Wong Kar-Wai's Fallen Angels (1995)

Even if you don't know that Fallen Angels (1995) grew out of what was meant to be a third story in the previous year's Chungking Express, you may find yourself making connections between the two films.  Common settings (the Chungking Mansions), similar structures (two parallel love stories only tangentially related, only this time they're intercut rather than back-to-back), recurring motifs (canned pineapple, blonde hair) take you there.  And thematically this feels very tied to its predecessor, with its emphasis on relationships doomed before they start by - what, ennui?  Modernity's anomie?

I think the film may be less satisfying on its own, though, then it might have been as a third part of Chungking Express.  I gather that the hitman's storyline here is what was planned for Chungking, which suggests that the other storyline, about the mute played by Kaneshiro Takeshi, was new for this film.  I don't think the two mesh very well. 

Visually, of course, they do because Doyle and Wong are mainly interested, here, in exploring neon-smeared nightscapes rather than telling stories.  But tonally the Kaneshiro storyline is just too light, too goofy;  in theory it probably sounded like it would be a great counterpoint to the hyperviolence of the hitman storyline, but in practice it just gives you whiplash. 

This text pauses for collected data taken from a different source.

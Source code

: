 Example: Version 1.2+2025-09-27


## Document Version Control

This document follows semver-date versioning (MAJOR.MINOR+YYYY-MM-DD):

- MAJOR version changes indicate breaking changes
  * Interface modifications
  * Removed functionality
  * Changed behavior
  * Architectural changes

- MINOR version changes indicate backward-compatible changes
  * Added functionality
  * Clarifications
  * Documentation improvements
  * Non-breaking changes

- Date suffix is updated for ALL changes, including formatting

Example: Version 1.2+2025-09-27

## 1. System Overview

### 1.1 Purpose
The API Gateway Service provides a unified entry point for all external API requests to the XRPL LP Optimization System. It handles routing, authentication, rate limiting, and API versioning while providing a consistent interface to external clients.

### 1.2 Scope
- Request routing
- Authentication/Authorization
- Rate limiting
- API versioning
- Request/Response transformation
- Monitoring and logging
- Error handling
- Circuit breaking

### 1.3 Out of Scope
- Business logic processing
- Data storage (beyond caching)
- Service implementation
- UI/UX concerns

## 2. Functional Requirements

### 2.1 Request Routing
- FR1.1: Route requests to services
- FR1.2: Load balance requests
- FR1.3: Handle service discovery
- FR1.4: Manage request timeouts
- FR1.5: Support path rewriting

The dual storylines do, however, set off one of the great scenes in Wong's oeuvre, when the woman from the hitman storyline and Kaneshiro's mute finally come together, uniting the two halves of the movie.  They get on his motorcycle and ride off through the same tunnel we've seen Kaneshiro zoom down two or three times already, but this time he emerges from the tunnel, while we hear the woman's voice in voiceover talk about feeling closer to this man than she's felt to anybody for a while, and then the camera's gaze turns up at skyscrapers leaning against a gray dawn sky.  It's the first daylight we've seen in the film, the first semi-open sky, and the sense of release and relief are a powerful payoff.

(As usual, the film is most satisfying from a purely visual standpoint.  The big-city-at-night shots are the equal in atmosphere and beauty of anything ever accomplished.  The combination of omnipresent blackness and lights of sickly intensity and unnatural hue stays with you.)